Whole-body microvascular permeability of small molecules in man: clinical aspects, basic concepts and limitations of the single injection technique.

Abstract

In order to estimate whole-body permeability-surface area (PS) product, the initial slope of the plasma disappearance curve was determined after simultaneous i.v. injection of 24Na+ (mol.wt 24) and 51Cr-EDTA (mol.wt 342). Twelve subjects were studied. Plasma volume (PV) was measured by the indicator dilution method, and the mean transit time of tracer in plasma was calculated as the reciprocal value of the initial fractional disappearance (initial slope). Estimated whole-body PS product (= PV/t) of 24Na+ (median 2.72, range 1.51-3.80 ml/min . 100 g body weight) was significantly higher than that of 51Cr-EDTA (median 2.16, range 1.59-2.84 ml/min . 100 g, p less than 0.005). The PS24Na:PS51Cr-EDTA ratio was median 1.26 (range 0.91-1.44), and this value is significantly lower than the ratio between the free aqueous diffusion coefficients (D24Na:D51Cr-EDTA = 2.54, p less than 0.005) but also significantly above unity p less than 0.005). The ratio between PS51Cr-EDTA and earlier estimates of whole-body PS product of polyfructosan (mol.wt 3000) was close to the ratio of their free diffusion coefficients.

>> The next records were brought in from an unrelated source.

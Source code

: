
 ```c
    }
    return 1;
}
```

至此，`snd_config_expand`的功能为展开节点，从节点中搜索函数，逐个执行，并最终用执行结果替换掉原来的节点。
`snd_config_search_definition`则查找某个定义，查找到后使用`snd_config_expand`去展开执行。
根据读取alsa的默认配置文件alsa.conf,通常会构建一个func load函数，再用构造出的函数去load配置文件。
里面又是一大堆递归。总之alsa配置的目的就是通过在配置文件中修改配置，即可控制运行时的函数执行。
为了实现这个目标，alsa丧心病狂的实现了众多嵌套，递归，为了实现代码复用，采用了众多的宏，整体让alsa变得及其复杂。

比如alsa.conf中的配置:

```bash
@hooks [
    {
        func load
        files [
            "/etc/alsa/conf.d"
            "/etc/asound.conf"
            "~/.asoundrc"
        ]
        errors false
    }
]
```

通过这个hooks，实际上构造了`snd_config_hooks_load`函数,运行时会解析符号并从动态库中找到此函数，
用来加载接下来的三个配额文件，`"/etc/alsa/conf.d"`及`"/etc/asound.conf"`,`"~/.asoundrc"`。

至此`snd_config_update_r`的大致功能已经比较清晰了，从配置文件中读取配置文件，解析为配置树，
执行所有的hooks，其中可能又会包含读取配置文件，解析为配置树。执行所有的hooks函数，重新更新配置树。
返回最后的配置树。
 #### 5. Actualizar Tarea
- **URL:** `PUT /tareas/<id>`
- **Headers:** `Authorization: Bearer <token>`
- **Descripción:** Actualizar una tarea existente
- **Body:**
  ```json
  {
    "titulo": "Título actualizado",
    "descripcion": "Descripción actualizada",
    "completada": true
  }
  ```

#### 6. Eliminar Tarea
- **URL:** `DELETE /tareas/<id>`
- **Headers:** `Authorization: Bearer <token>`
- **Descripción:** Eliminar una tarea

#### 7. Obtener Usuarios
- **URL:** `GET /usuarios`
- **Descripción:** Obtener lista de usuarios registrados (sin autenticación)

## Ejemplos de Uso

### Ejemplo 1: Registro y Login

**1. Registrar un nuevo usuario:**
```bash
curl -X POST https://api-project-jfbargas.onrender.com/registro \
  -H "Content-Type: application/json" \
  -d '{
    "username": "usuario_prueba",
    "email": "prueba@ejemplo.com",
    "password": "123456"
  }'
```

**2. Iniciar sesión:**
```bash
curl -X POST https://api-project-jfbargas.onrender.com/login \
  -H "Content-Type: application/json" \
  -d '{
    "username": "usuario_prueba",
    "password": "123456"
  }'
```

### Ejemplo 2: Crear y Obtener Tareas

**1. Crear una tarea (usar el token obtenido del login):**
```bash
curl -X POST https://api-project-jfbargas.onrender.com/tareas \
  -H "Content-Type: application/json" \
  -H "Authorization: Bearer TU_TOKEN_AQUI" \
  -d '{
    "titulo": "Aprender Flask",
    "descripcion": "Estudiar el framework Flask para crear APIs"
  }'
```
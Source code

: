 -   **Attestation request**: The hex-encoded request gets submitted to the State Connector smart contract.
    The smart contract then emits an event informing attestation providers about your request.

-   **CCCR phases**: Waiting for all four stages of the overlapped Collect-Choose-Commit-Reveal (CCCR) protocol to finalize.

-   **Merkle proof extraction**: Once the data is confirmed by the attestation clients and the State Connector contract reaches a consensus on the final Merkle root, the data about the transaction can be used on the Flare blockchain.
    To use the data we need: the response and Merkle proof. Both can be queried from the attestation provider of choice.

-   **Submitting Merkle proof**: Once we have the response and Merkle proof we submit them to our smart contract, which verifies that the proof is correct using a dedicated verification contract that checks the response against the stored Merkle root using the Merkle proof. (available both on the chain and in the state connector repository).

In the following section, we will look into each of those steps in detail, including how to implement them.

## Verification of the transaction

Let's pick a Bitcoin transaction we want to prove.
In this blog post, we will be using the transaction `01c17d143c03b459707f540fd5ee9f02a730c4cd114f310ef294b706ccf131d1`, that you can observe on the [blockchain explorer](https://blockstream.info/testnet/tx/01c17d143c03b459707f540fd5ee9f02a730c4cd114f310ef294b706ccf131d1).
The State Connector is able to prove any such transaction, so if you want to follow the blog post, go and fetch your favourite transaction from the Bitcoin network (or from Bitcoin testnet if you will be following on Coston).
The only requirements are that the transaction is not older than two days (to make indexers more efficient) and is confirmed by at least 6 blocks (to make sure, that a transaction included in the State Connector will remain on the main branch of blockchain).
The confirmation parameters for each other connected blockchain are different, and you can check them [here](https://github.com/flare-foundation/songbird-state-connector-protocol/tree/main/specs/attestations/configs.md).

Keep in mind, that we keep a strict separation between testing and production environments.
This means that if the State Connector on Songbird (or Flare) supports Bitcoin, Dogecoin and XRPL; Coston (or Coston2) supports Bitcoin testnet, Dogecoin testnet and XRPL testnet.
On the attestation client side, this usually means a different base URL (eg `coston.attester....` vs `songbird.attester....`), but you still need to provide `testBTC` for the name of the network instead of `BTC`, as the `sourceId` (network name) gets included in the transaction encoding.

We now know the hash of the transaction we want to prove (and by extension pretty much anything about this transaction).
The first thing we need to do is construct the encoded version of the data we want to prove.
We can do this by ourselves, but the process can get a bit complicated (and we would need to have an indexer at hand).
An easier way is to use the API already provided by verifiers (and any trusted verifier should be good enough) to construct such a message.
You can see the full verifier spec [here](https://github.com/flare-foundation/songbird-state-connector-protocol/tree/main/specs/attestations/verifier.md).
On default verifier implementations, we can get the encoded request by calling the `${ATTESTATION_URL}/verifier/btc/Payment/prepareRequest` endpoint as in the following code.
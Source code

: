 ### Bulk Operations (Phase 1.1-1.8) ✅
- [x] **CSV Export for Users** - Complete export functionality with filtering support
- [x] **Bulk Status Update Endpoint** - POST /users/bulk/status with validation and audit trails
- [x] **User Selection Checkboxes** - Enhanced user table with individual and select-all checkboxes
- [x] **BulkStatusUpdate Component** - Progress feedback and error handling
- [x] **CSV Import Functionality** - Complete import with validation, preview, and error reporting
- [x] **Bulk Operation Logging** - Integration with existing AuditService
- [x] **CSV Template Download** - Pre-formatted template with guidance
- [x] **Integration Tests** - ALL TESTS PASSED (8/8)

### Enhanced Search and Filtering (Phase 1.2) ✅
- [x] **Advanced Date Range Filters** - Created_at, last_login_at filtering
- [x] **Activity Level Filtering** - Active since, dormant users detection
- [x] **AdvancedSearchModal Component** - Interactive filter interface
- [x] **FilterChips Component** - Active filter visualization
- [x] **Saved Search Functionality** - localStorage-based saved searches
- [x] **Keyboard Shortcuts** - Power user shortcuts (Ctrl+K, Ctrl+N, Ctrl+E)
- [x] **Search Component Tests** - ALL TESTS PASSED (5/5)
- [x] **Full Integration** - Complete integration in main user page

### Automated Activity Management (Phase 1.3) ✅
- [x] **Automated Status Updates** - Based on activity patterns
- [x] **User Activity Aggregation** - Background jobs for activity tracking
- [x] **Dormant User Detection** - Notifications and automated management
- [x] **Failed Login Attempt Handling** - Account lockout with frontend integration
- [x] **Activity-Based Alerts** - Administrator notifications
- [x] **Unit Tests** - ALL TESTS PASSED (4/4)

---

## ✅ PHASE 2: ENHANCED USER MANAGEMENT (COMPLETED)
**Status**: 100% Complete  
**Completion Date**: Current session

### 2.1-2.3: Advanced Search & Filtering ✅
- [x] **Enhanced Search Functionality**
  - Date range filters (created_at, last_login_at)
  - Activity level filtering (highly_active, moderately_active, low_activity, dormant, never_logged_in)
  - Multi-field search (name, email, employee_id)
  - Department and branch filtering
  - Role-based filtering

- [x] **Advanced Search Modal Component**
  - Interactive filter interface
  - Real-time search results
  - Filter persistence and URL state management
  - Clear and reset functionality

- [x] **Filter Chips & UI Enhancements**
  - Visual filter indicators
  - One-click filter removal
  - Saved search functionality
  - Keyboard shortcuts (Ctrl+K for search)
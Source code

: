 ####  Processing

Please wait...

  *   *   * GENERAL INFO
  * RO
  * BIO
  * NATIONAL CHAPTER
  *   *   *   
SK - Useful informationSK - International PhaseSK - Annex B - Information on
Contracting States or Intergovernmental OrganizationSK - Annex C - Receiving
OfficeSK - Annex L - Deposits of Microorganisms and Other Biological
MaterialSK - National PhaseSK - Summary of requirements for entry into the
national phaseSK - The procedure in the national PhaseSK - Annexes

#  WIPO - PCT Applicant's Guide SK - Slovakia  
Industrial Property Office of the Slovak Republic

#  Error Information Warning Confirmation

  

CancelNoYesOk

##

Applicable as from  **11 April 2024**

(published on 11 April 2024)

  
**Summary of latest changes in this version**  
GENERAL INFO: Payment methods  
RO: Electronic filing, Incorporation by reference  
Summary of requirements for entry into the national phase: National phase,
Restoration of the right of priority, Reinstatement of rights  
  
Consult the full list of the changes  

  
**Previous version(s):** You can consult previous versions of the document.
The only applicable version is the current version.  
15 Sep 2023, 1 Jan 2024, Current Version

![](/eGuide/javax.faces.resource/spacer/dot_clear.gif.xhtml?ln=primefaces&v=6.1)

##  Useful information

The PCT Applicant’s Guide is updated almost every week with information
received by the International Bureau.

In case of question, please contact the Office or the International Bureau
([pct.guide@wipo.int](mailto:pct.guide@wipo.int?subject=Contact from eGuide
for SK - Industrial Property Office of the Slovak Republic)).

The results indicate that whole-body PS product may be estimated from the initial slope of the plasma disappearance curve of a tracer, but mixing problems and flow-limited transport, as indicated by a PS ratio below that of the free diffusion coefficients, may be difficult to overcome, especially when using tracers of a low molecular weight.